1 Reply Latest reply on May 14, 2017 5:04 PM by Peter Quackenbush

    Table calculation performance when calculating an average of a rank

    Peter Quackenbush

      Hello,

       

      I'm trying to construct a relatively complex table calculation that I can construct, but the performance is very poor.

       

      Here's the actual challenge (but to have a share-able analogue, I'll provide an example with superstore data.).

       

      I have a database with a bunch of auto insurance quotes. There's 1 record per quote_ID, vehicle_number, and quoting company. What I'd like is to first, get the SUM(Premium) for the data by quote_id and quoting company. Then, rank the quote_id's by the quoting company from cheapest to most expensive. Then, provide the average of the rank by things like postal code, number of drivers, or other dimensions. I'd like a plot of the average of the rank for each of the quoting companies, but I'd settle for just 1.

       

      Overall the database has around 250,000 records with around 20 columns and around 10 different quoting companies. Policies can have 1 2 or 3 vehicles on it. For example, a 2 vehicle policy that 5 companies provide a quote for will have 10 records.

       

      I've accomplished this using table calculations, but the performance is not ideal. It can take 1-2 minutes to process the table. That's far too long. I think the main problem is that all these table calculations result in a cartesian product of the table calculation's dimensions.

       

      I've built a very similar analogue to what I want using the superstore sample data.

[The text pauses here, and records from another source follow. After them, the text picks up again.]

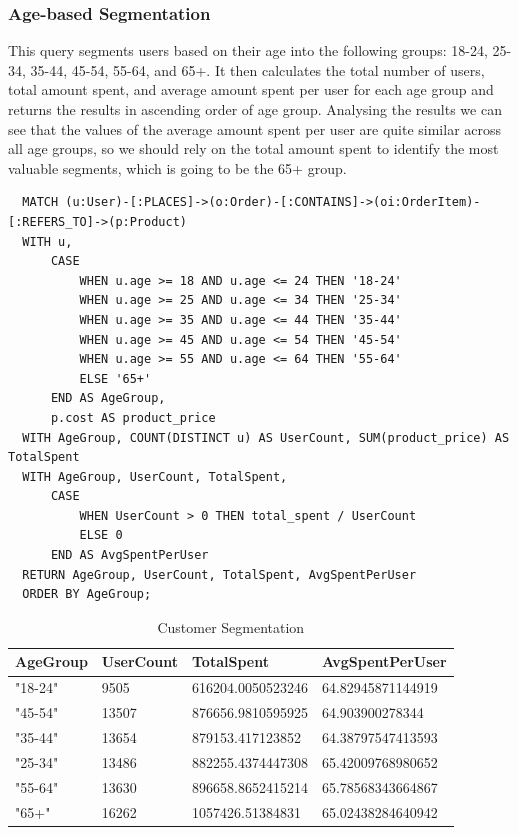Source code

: \documentclass[a4paper,12pt]{article}
\begin{document}
\subsubsection{Age-based Segmentation}
This query segments users based on their age into the following groups: 18-24, 25-34, 35-44, 45-54, 55-64, and 65+.
It then calculates the total number of users, total amount spent, and average amount spent per user for each age group and returns the results in ascending order of age group.
Analysing the results we can see that the values of the average amount spent per user are quite similar across all age groups, so we should rely on the total amount spent to identify the most valuable segments, which is going to be the 65+ group.
\begin{verbatim}
  MATCH (u:User)-[:PLACES]->(o:Order)-[:CONTAINS]->(oi:OrderItem)-[:REFERS_TO]->(p:Product)
  WITH u, 
      CASE 
          WHEN u.age >= 18 AND u.age <= 24 THEN '18-24'
          WHEN u.age >= 25 AND u.age <= 34 THEN '25-34'
          WHEN u.age >= 35 AND u.age <= 44 THEN '35-44'
          WHEN u.age >= 45 AND u.age <= 54 THEN '45-54'
          WHEN u.age >= 55 AND u.age <= 64 THEN '55-64'
          ELSE '65+'
      END AS AgeGroup, 
      p.cost AS product_price
  WITH AgeGroup, COUNT(DISTINCT u) AS UserCount, SUM(product_price) AS TotalSpent
  WITH AgeGroup, UserCount, TotalSpent, 
      CASE 
          WHEN UserCount > 0 THEN total_spent / UserCount
          ELSE 0
      END AS AvgSpentPerUser
  RETURN AgeGroup, UserCount, TotalSpent, AvgSpentPerUser
  ORDER BY AgeGroup;
\end{verbatim}

\begin{table}[h!]
  \centering
  \caption{Customer Segmentation}
  \label{tab:processing_data}
  \begin{tabular}{l l l l}
      \toprule
      \textbf{AgeGroup} & \textbf{UserCount} & \textbf{TotalSpent} & \textbf{AvgSpentPerUser}\\
      \midrule
      "18-24" & 9505 & 616204.0050523246 & 64.82945871144919 \\
      "45-54" & 13507 & 876656.9810595925 & 64.903900278344 \\
      "35-44" & 13654 & 879153.417123852 & 64.38797547413593 \\
      "25-34" & 13486 & 882255.4374447308 & 65.42009768980652 \\
      "55-64" & 13630 & 896658.8652415214 & 65.78568343664867 \\
      "65+" & 16262 & 1057426.51384831 & 65.02438284640942 \\
      \bottomrule
  \end{tabular}
\end{table}
\end{document}
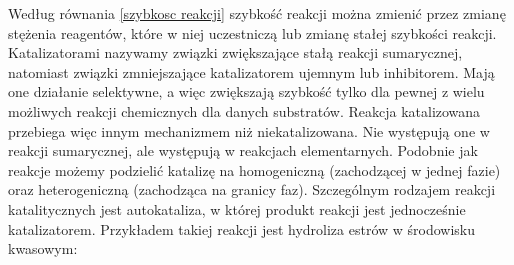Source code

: \documentclass[10pt, a4paper, twoside, onecolumn]{article}
\numberwithin{equation}{section}
\begin{document}
	
	Według równania \eqref{szybkosc reakcji} szybkość reakcji można zmienić przez zmianę stężenia reagentów, które w niej uczestniczą lub zmianę stałej szybkości reakcji. Katalizatorami nazywamy związki zwiększające stałą reakcji sumarycznej, natomiast związki zmniejszające katalizatorem ujemnym lub inhibitorem. Mają one działanie selektywne, a więc zwiększają szybkość tylko dla pewnej z wielu możliwych reakcji chemicznych dla danych substratów. Reakcja katalizowana przebiega więc innym mechanizmem niż niekatalizowana. Nie występują one w reakcji sumarycznej, ale występują w reakcjach elementarnych. Podobnie jak reakcje możemy podzielić katalizę na homogeniczną (zachodzącej w jednej fazie) oraz heterogeniczną (zachodząca na granicy faz). Szczególnym rodzajem reakcji katalitycznych jest autokataliza, w której produkt reakcji jest jednocześnie katalizatorem. Przykładem takiej reakcji jest hydroliza estrów w środowisku kwasowym: \cite{pigon1}
	\begin{center}
	\end{center}
	
\end{document}
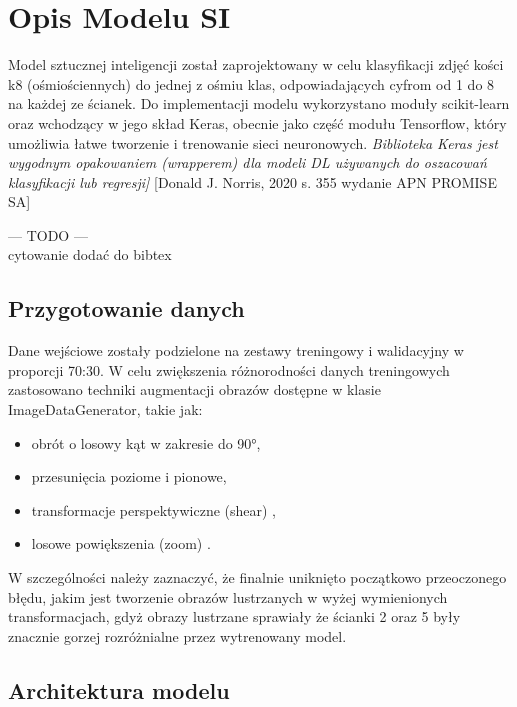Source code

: \section{Opis Modelu SI}\label{sec:opis-modelu-si}

Model sztucznej inteligencji został zaprojektowany w celu klasyfikacji zdjęć kości k8 (ośmiościennych) do jednej z ośmiu klas, odpowiadających cyfrom od 1 do 8 na każdej ze ścianek.
Do implementacji modelu wykorzystano moduły scikit-learn oraz wchodzący w jego skład Keras, obecnie jako część modułu Tensorflow, który umożliwia łatwe tworzenie i trenowanie sieci neuronowych.
\textit{Biblioteka Keras jest wygodnym opakowaniem (wrapperem) dla modeli DL używanych do oszacowań klasyfikacji lub regresji]} [Donald J. Norris, 2020 s. 355 wydanie APN PROMISE SA]

--- TODO --- \\
cytowanie dodać do bibtex

\subsection{Przygotowanie danych}\label{subsec:przygotowanie-danych}

Dane wejściowe zostały podzielone na zestawy treningowy i walidacyjny w proporcji 70:30.
W celu zwiększenia różnorodności danych treningowych zastosowano techniki augmentacji obrazów dostępne w klasie ImageDataGenerator, takie jak:

\begin{itemize}
    \item obrót o losowy kąt w zakresie do 90°,
    \item przesunięcia poziome i pionowe,
    \item transformacje perspektywiczne (shear) ,
    \item losowe powiększenia (zoom) .
\end{itemize}

W szczególności należy zaznaczyć, że finalnie uniknięto początkowo przeoczonego błędu,
jakim jest tworzenie obrazów lustrzanych w wyżej wymienionych transformacjach, gdyż obrazy lustrzane
sprawiały że ścianki 2 oraz 5 były znacznie gorzej rozróżnialne przez wytrenowany model.


\subsection{Architektura modelu}\label{subsec:architektura-modelu}

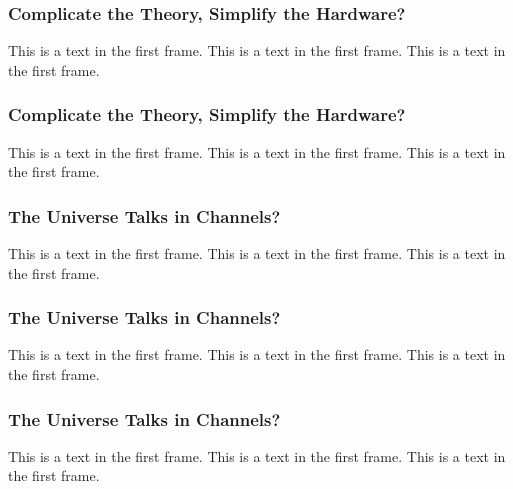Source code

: \documentclass{beamer}
\begin{document}
\begin{frame}
\frametitle{Complicate the Theory, Simplify the Hardware?}
This is a text in the first frame. This is a text in the first frame. This is a text in the first frame.
\end{frame}

\begin{frame}
\frametitle{Complicate the Theory, Simplify the Hardware?}
This is a text in the first frame. This is a text in the first frame. This is a text in the first frame.
\end{frame}

\begin{frame}
\frametitle{The Universe Talks in Channels?}
This is a text in the first frame. This is a text in the first frame. This is a text in the first frame.
\end{frame}

\begin{frame}
\frametitle{The Universe Talks in Channels?}
This is a text in the first frame. This is a text in the first frame. This is a text in the first frame.
\end{frame}

\begin{frame}
\frametitle{The Universe Talks in Channels?}
This is a text in the first frame. This is a text in the first frame. This is a text in the first frame.
\end{frame}
\end{document}
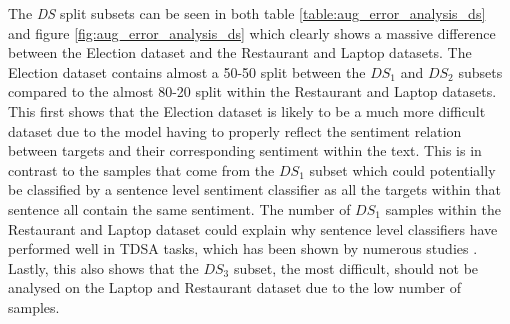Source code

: The \textit{DS} split subsets can be seen in both table \ref{table:aug_error_analysis_ds} and figure \ref{fig:aug_error_analysis_ds} which clearly shows a massive difference between the Election dataset and the Restaurant and Laptop datasets. The Election dataset contains almost a 50-50 split between the $DS_1$ and $DS_2$ subsets compared to the almost 80-20 split within the Restaurant and Laptop datasets. This first shows that the Election dataset is likely to be a much more difficult dataset due to the model having to properly reflect the sentiment relation between targets and their corresponding sentiment within the text. This is in contrast to the samples that come from the $DS_1$ subset which could potentially be classified by a sentence level sentiment classifier as all the targets within that sentence all contain the same sentiment. The number of $DS_1$ samples within the Restaurant and Laptop dataset could explain why sentence level classifiers have performed well in TDSA tasks, which has been shown by numerous studies \citep{tang-etal-2016-aspect,wang-etal-2016-attention,he-etal-2018-effective,jiang-etal-2019-challenge}. Lastly, this also shows that the $DS_3$ subset, the most difficult, should not be analysed on the Laptop and Restaurant dataset due to the low number of samples. 
\begin{figure}[h!]
    \begin{floatrow}
    \end{floatrow}
\end{figure}

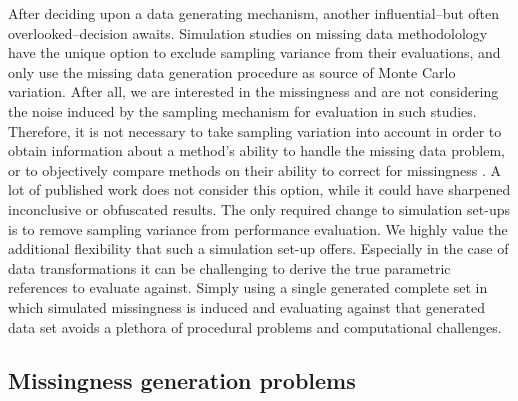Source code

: \documentclass[bimj,fleqn]{w-art}
\begin{document}
After deciding upon a data generating mechanism, another influential--but often overlooked--decision awaits. Simulation studies on missing data methodolology have the unique option to exclude sampling variance from their evaluations, and only use the missing data generation procedure as source of Monte Carlo variation. After all, we are interested in the missingness and are not considering the noise induced by the sampling mechanism for evaluation in such studies. Therefore, it is not necessary to take sampling variation into account in order to obtain information about a method's ability to handle the missing data problem, or to objectively compare methods on their ability to correct for missingness \citep[see for a detailed discussion][]{vink14}. A lot of published work does not consider this option, while it could have sharpened inconclusive or obfuscated results. The only required change to simulation set-ups is to remove sampling variance from performance evaluation. We highly value the additional flexibility that such a simulation set-up offers. Especially in the case of data transformations it can be challenging to derive the true parametric references to evaluate against. Simply using a single generated complete set in which simulated missingness is induced and evaluating against that generated data set avoids a plethora of procedural problems and computational challenges.




\subsection{Missingness generation problems}
\end{document}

Essentially, for each order I want calculate the RANK_PERCENTILE for the SUM of Sales for every product's Sub-Category. In other words, group the data by Order ID and the product's Sub-Category, and find the SUM of Sales. Then, use a WINDOW_AVG to find the average rank by state for one one particular product sub-category.

       

      Phew.

       

      Anyways, attached is the worksheet that I've put together as an example. The Demo tab shows the whole aggregation that I'm doing, and the Demo2 tab shows a line graph. The values of that graph are what I want. You'll notice that there's a bunch of marks--though as I've said they are all basically the same because doing this calculation on a table calculation seems to create an unnecessary--and slow--table calculation.

       

      I'd appreciate if anyone has an idea on how to make this more performant.

       

      Thanks!

        • 1. Re: Table calculation performance when calculating an average of a rank
          Peter Quackenbush

          Update:

           

          So I played with this and found a way to make it much faster. Its now fast enough from a processing standpoint so I'm pretty happy now--but it raises a new technical question.

           

          I added a 3rd level view... This one called "ShowAverageOfRank" which is just a statement that says only show the value if its the first value in the partition, and partition it by the dimension on the chart.

           

          Now the question is that I had to change the chart to a bar chart. When I plot a bar chart, it is much, much faster rendering and changing the plot. I also noticed that in the warning on the bottom right warning about null values shows far fewer null values for a bar chart than a line chart. In the attached workbook, I made a tab Demo3 showing the final bar chart that I want--its sufficiently fast. It should show >9k null values. When I switch to a line plot, I get >448k null values.

           

          I don't get why I get so many null values just by changing the chart type from bar to to line. I think this is one of the big reasons why line charts are so slow in this use case.

           

          Thanks!